All learning, especially new learning, should be embedded in well-chosen contexts for learning
– that is, contexts that are broad enough to allow students to investigate initial understandings,
identify and develop relevant supporting skills, and gain experience with varied and interesting
applications of the new knowledge. Such rich contexts for learning open the door for students
to see the “big ideas”, or key principles, of mathematics, such as pattern or relationship. This
understanding of key principles will enable and encourage students to use mathematical reasoning
throughout their lives.
Effective instructional approaches and learning activities draw on students’ prior knowledge,
capture their interest, and encourage meaningful practice both inside and outside the classroom.
Students’ interest will be engaged when they are able to see the connections between
the mathematical concepts they are learning and their application in the world around them
and in real-life situations.
Students will investigate mathematical concepts using a variety of tools and strategies, both
manual and technological. Manipulatives are necessary tools for supporting the effective learning
of mathematics by all students. These concrete learning tools invite students to explore and
represent abstract mathematical ideas in varied, concrete, tactile, and visually rich ways. Moreover,
using a variety of manipulatives helps deepen and extend students’ understanding of mathematical
concepts. For example, students who have used only base ten materials to represent
two-digit numbers may not have as strong a conceptual understanding of place value as students
who have also bundled craft sticks into tens and hundreds and used an abacus.

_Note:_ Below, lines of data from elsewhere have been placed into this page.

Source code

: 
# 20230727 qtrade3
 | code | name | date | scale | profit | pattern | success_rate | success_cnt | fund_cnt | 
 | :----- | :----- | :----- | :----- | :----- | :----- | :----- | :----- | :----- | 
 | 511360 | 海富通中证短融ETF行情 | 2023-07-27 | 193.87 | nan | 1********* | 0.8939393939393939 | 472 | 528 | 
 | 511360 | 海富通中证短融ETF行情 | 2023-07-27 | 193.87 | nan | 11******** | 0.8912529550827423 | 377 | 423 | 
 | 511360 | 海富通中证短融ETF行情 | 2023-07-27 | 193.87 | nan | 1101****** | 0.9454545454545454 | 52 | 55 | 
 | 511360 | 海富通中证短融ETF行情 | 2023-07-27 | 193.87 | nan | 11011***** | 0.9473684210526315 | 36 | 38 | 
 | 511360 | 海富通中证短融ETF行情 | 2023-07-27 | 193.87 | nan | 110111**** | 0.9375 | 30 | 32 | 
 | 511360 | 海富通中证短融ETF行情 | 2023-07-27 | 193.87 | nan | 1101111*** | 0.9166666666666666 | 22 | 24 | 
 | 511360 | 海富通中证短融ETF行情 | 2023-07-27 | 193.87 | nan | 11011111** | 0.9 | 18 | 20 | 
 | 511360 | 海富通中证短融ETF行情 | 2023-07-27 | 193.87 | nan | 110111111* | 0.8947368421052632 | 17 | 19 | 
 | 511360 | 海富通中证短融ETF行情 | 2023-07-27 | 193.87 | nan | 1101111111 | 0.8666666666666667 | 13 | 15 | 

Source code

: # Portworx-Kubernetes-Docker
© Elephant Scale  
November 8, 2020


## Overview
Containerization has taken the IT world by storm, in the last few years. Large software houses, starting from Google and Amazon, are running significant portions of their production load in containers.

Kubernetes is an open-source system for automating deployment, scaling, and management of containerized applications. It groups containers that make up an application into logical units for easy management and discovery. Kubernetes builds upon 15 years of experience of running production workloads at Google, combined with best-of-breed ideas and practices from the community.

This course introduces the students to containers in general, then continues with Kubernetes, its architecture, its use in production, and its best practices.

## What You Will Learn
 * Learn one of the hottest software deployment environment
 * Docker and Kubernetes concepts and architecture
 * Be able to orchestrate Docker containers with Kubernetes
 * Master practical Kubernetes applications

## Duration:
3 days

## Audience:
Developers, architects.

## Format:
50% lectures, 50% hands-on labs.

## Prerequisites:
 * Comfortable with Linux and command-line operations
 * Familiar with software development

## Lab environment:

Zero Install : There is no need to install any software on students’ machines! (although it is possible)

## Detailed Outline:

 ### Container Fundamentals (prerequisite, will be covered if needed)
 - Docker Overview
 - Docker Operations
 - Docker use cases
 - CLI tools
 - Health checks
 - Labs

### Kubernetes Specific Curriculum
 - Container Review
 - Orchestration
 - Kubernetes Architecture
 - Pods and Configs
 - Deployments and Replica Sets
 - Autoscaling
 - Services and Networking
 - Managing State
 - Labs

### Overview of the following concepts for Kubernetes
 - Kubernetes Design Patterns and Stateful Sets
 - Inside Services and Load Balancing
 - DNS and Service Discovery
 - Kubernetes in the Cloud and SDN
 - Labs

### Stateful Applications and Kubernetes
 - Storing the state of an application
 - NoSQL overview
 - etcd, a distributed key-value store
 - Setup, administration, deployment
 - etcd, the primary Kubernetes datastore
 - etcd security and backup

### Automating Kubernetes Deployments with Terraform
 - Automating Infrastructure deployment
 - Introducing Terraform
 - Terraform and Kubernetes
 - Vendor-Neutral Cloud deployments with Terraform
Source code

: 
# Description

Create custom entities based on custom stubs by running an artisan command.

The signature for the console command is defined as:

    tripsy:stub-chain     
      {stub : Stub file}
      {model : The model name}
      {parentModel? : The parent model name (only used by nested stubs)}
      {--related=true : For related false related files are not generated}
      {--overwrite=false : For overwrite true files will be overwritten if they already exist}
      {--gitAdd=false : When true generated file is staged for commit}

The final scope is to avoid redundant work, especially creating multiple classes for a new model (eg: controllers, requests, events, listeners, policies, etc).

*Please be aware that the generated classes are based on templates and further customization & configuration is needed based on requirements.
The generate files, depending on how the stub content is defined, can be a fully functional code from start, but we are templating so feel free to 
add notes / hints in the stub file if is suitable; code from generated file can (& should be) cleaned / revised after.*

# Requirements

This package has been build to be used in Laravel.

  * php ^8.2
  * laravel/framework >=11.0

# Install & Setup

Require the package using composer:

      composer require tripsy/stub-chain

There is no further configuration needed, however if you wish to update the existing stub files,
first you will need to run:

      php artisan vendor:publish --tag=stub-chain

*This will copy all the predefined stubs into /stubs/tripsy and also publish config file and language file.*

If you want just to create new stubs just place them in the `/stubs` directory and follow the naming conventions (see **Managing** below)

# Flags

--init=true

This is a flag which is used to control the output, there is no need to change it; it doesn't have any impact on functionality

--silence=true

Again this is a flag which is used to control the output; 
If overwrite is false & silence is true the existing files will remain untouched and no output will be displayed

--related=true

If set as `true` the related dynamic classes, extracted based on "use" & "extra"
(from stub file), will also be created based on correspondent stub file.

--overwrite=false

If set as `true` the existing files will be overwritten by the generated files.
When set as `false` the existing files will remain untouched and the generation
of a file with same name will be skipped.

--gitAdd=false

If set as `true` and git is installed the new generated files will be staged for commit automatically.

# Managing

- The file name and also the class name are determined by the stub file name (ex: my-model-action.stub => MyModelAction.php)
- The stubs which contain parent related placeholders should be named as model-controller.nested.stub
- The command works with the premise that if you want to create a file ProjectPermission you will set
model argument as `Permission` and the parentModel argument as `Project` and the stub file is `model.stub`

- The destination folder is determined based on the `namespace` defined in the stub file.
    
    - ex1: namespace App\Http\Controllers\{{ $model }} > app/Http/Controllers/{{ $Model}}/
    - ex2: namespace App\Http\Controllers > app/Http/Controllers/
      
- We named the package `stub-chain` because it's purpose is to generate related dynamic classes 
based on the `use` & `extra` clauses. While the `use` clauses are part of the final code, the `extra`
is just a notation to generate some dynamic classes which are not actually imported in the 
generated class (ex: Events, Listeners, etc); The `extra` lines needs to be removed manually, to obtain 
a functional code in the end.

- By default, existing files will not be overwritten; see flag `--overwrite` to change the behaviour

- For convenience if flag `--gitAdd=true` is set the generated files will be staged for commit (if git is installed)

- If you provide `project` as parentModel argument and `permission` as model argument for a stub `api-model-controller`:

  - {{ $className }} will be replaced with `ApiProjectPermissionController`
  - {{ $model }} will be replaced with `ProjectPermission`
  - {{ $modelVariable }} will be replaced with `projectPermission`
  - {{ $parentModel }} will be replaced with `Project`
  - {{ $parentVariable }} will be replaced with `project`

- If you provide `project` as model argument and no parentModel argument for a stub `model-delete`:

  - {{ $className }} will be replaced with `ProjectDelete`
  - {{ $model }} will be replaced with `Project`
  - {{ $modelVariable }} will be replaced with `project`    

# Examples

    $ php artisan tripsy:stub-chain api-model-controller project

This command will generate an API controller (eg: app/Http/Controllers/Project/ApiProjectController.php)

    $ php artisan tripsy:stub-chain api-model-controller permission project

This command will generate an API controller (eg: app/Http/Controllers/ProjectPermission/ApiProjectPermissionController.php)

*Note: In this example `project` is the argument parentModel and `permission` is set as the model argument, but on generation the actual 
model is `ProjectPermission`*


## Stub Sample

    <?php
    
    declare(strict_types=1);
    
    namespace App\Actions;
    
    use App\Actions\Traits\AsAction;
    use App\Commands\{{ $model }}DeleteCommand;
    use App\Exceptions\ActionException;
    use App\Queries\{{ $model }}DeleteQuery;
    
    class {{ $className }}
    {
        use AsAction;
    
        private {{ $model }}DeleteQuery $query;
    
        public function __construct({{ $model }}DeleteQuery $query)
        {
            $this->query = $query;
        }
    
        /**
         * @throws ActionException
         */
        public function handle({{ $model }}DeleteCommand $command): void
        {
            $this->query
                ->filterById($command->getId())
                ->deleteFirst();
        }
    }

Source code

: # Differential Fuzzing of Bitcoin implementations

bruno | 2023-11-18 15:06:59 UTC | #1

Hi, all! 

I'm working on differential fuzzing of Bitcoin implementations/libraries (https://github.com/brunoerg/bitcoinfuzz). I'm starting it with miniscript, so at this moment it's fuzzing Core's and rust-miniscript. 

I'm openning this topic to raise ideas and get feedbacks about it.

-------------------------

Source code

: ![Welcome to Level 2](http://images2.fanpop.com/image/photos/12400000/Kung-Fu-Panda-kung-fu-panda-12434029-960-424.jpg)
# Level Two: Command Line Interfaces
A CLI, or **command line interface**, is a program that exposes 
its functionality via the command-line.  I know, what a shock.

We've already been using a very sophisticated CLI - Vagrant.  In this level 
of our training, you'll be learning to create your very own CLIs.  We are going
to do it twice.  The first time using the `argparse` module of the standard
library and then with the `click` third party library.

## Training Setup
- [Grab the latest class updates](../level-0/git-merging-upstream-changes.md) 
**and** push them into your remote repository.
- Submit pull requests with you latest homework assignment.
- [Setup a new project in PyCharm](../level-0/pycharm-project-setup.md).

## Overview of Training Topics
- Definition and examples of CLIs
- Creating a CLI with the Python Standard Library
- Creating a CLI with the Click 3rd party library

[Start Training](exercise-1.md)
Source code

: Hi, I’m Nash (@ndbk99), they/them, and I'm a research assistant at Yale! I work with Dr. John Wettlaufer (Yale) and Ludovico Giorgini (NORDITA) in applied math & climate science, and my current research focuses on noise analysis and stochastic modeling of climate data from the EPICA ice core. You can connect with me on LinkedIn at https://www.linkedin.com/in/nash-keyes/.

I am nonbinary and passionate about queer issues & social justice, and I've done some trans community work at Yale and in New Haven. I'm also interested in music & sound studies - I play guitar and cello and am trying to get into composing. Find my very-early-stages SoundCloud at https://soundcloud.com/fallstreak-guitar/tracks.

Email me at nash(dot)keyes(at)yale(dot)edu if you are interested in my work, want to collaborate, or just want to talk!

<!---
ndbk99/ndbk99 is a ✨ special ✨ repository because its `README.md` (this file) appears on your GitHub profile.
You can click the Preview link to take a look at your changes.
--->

Manipulatives are also a valuable aid to teachers. By analysing students’ concrete representations
of mathematical concepts and listening carefully to their reasoning, teachers can gain
useful insights into students’ thinking and provide supports to help enhance their thinking.4
Fostering students’ communication skills is an important part of the teacher’s role in the mathematics
classroom. Through skilfully led classroom discussions, students build understanding
and consolidate their learning. Discussions provide students with the opportunity to ask questions,
make conjectures, share and clarify ideas, suggest and compare strategies, and explain
their reasoning. As they discuss ideas with their peers, students learn to discriminate between
effective and ineffective strategies for problem solving.
Students’ understanding is revealed through both oral communication and writing, but it is
not necessary for all mathematics learning to involve a written communication component.
Young students need opportunities to focus on their oral communication without the additional
responsibility of writing.
Whether students are talking or writing about their mathematical learning, teachers can prompt
them to explain their thinking and the mathematical reasoning behind a solution or the use of
a particular strategy by asking the question “How do you know?”. And because mathematical
reasoning must be the primary focus of students’ communication, it is important for teachers
to select instructional strategies that elicit mathematical reasoning from their students.